Collected data
━━━

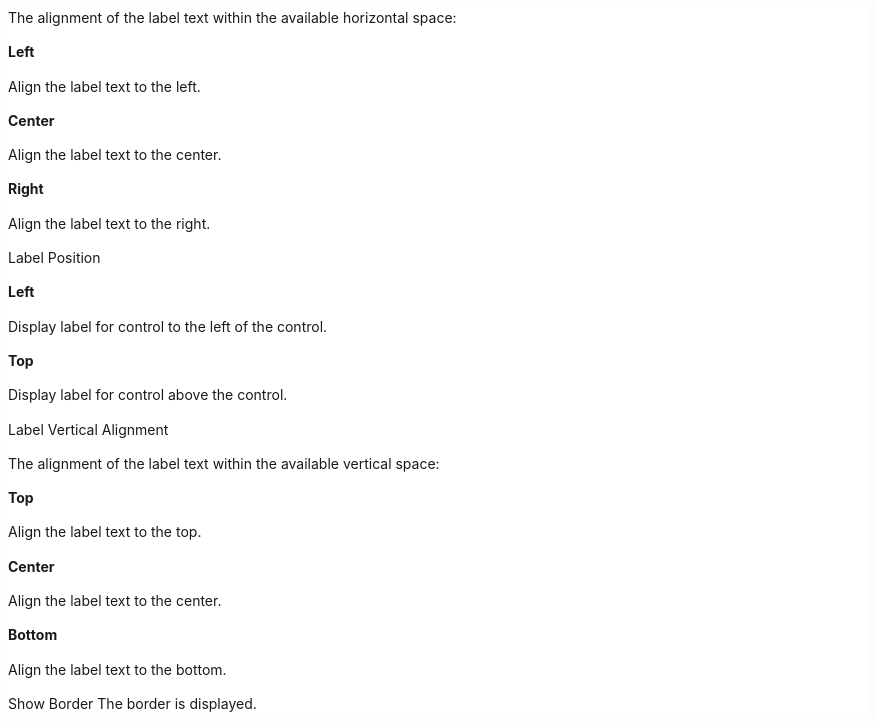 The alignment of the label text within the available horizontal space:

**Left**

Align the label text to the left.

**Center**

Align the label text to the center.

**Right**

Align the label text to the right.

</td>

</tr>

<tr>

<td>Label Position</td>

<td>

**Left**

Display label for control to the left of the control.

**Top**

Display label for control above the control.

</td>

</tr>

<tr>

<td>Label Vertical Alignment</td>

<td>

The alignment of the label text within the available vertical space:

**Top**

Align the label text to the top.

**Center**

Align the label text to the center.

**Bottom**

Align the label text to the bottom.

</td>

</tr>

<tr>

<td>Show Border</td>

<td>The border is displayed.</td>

━━━

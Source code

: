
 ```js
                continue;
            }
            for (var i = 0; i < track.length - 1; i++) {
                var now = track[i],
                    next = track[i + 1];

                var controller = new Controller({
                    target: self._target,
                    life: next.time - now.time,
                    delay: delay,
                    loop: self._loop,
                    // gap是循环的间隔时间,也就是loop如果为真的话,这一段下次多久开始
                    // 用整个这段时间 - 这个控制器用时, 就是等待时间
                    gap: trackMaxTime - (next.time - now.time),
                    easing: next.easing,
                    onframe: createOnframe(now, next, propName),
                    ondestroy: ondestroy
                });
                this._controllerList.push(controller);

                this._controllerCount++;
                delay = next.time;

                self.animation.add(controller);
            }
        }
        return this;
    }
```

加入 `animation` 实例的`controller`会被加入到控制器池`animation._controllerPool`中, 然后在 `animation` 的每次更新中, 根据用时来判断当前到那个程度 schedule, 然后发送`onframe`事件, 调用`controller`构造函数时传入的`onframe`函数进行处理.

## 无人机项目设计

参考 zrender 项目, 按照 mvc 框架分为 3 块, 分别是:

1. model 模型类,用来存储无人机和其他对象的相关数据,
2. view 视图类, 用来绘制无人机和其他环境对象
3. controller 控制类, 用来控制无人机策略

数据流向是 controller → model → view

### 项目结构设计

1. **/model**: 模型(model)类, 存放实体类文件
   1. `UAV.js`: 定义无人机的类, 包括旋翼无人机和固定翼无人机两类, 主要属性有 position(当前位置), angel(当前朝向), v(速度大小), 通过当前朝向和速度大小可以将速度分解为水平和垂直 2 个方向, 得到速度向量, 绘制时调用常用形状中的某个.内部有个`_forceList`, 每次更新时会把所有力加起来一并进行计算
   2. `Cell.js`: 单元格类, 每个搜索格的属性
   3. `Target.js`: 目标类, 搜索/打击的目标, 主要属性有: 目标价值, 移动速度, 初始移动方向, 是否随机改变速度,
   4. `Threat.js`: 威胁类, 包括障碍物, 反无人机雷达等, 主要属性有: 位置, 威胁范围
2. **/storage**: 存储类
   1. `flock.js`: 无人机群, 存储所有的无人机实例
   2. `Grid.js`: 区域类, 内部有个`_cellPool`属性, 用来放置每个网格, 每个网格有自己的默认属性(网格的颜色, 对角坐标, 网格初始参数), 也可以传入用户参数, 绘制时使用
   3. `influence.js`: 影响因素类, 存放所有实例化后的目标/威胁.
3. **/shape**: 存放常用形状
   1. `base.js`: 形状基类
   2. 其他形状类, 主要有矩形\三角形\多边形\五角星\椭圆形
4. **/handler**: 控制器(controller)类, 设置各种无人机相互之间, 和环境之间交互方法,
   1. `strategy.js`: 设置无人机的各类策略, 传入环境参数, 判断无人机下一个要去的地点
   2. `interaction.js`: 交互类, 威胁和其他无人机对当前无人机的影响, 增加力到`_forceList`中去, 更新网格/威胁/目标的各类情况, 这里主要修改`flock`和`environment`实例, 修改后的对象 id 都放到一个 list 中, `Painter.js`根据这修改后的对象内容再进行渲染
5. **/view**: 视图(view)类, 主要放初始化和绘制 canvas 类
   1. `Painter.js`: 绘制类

━━━

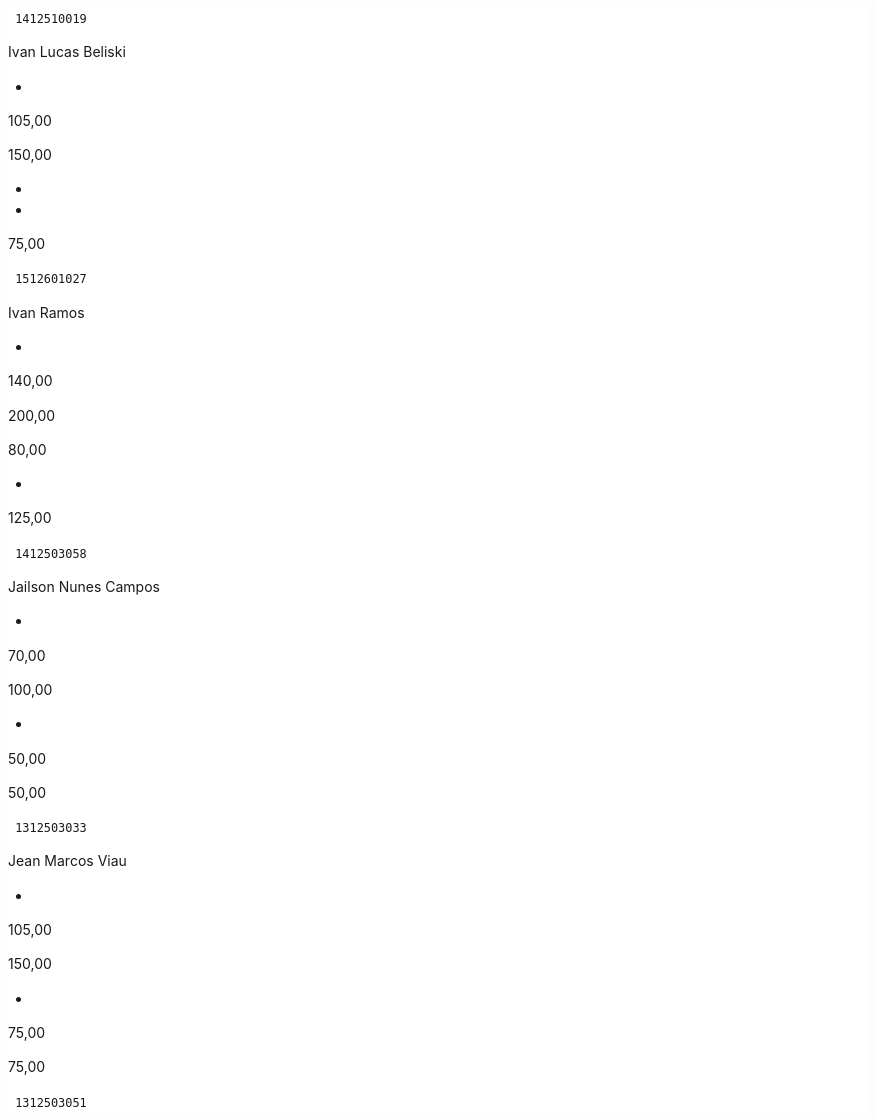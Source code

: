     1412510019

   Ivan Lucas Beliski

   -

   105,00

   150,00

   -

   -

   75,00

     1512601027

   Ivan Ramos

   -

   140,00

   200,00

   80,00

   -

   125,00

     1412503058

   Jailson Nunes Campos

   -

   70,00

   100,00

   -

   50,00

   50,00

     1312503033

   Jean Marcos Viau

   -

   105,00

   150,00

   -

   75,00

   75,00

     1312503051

━━━

■ What you need to do ■
For the word "self", find every line in the data that holds it and copy that line.

■ Output below ■
                    target: self._target,
                    loop: self._loop,
                self.animation.add(controller);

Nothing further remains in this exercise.